Tarantool development patches archive
 help / color / mirror / Atom feed
From: Serge Petrenko <sergepetrenko@tarantool.org>
To: "Alexander V. Tikhonov" <avtikhon@tarantool.org>,
	Kirill Yukhin <kyukhin@tarantool.org>
Cc: tarantool-patches@dev.tarantool.org
Subject: Re: [Tarantool-patches] [PATCH v1] test: flaky replication/status.test.lua status
Date: Wed, 9 Sep 2020 18:41:11 +0300	[thread overview]
Message-ID: <23d93ca8-c632-aab5-7e57-44b6f8c3a93e@tarantool.org> (raw)
In-Reply-To: <87a0a297a6c954f37bed6a79f81949a87196a218.1599440334.git.avtikhon@tarantool.org>


07.09.2020 04:00, Alexander V. Tikhonov пишет:
> On heavy loaded hosts found the following 3 issues:
>
> line 174:
>
>   [026] --- replication/status.result	Thu Jun 11 12:07:39 2020
>   [026] +++ replication/status.reject	Sun Jun 14 03:20:21 2020
>   [026] @@ -174,15 +174,17 @@
>   [026]  ...
>   [026]  replica.downstream.status == 'follow'
>   [026]  ---
>   [026] -- true
>   [026] +- false
>   [026]  ...
>
> It happened because replication downstream status check occurred too
> early.

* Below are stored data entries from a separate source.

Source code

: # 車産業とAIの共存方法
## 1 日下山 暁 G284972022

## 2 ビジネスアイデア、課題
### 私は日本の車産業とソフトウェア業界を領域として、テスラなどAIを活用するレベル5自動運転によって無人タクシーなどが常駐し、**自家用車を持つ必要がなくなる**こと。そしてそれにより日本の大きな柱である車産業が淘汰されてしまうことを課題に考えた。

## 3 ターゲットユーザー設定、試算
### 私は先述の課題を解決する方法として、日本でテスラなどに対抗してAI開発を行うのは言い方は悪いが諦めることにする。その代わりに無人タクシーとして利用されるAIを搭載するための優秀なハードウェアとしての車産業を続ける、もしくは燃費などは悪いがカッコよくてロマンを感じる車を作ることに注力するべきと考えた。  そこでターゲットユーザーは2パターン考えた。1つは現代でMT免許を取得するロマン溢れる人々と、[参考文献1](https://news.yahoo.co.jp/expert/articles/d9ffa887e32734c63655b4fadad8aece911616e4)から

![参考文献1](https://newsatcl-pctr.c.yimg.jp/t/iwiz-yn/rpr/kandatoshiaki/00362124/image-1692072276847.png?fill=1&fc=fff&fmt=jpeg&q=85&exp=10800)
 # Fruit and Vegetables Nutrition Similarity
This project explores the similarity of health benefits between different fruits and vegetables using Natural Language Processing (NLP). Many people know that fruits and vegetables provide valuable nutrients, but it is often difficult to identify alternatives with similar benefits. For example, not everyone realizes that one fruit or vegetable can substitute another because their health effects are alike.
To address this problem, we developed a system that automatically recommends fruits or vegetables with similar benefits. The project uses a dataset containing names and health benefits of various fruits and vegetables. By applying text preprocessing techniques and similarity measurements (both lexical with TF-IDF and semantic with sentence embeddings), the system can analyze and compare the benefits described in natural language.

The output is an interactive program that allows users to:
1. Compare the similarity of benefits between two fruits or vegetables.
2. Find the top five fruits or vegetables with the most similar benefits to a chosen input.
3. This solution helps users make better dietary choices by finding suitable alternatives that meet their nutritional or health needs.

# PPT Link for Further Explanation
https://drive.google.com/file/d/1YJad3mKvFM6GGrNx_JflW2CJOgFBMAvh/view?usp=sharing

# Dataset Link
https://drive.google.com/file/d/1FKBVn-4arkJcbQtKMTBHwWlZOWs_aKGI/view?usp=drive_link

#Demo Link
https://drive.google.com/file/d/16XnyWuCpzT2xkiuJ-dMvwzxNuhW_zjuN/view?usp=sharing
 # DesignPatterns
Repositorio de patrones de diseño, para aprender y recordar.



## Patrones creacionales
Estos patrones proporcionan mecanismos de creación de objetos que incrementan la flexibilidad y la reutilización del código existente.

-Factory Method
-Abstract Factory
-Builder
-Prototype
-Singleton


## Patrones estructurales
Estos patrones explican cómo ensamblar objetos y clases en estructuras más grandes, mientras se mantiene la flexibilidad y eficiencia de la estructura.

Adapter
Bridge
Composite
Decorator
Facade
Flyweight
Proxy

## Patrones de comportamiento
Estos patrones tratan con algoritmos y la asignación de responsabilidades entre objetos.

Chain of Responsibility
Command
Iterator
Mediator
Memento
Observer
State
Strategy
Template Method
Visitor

To give the replication status check routine ability to reach
> the needed 'follow' state, it need to wait for it using
> test_run:wait_downstream() routine.
>
> line 178:
>
> [024] --- replication/status.result	Mon Sep  7 00:22:52 2020
> [024] +++ replication/status.reject	Mon Sep  7 00:36:01 2020
> [024] @@ -178,11 +178,13 @@
> [024]  ...
> [024]  replica.downstream.vclock[master_id] == box.info.vclock[master_id]
> [024]  ---
> [024] -- true
> [024] +- error: '[string "return replica.downstream.vclock[master_id] =..."]:1: attempt to
> [024] +    index field ''vclock'' (a nil value)'
> [024]  ...
> [024]  replica.downstream.vclock[replica_id] == box.info.vclock[replica_id]
> [024]  ---
> [024] -- true
> [024] +- error: '[string "return replica.downstream.vclock[replica_id] ..."]:1: attempt to
> [024] +    index field ''vclock'' (a nil value)'
> [024]  ...
> [024]  --
> [024]  -- Replica
>
> It happened because replication vclock field was not exist at the moment
> of its check. To fix the issue, vclock field had to be waited to be
> available using test_run:wait_cond() routine. Also the replication data
> downstream had to be read at the same moment.
>
> line 224:
>
> [014] --- replication/status.result	Fri Jul  3 04:29:56 2020
> [014] +++ replication/status.reject	Mon Sep  7 00:17:30 2020
> [014] @@ -224,7 +224,7 @@
> [014]  ...
> [014]  master.upstream.status == "follow"
> [014]  ---
> [014] -- true
> [014] +- false
> [014]  ...
> [014]  master.upstream.lag < 1
> [014]  ---
>
> It happened because replication upstream status check occurred too
> early. To give the replication status check routine ability to reach
> the needed 'follow' state, it need to wait for it using
> test_run:wait_upstream() routine.
>
> Removed test from 'fragile' test_run tool list to run it in parallel.
>
> Closes #5110
> ---
>
> Github: https://github.com/tarantool/tarantool/tree/avtikhon/gh-5110-repl-status-174
> Issue: https://github.com/tarantool/tarantool/issues/5110
>
>   test/replication/status.result   | 16 +++++++++-------
>   test/replication/status.test.lua | 13 +++++++++----
>   test/replication/suite.ini       |  1 -
>   3 files changed, 18 insertions(+), 12 deletions(-)
>
> diff --git a/test/replication/status.result b/test/replication/status.result
> index a86f48774..d5addbc80 100644
> --- a/test/replication/status.result
> +++ b/test/replication/status.result
> @@ -172,15 +172,17 @@ replica.upstream == nil
>   ---
>   - true
>   ...
> -replica.downstream.status == 'follow'
> +test_run:wait_downstream(replica_id, {status == 'follow'})
>   ---
>   - true
>   ...
> -replica.downstream.vclock[master_id] == box.info.vclock[master_id]
> ----
> -- true
> -...
> -replica.downstream.vclock[replica_id] == box.info.vclock[replica_id]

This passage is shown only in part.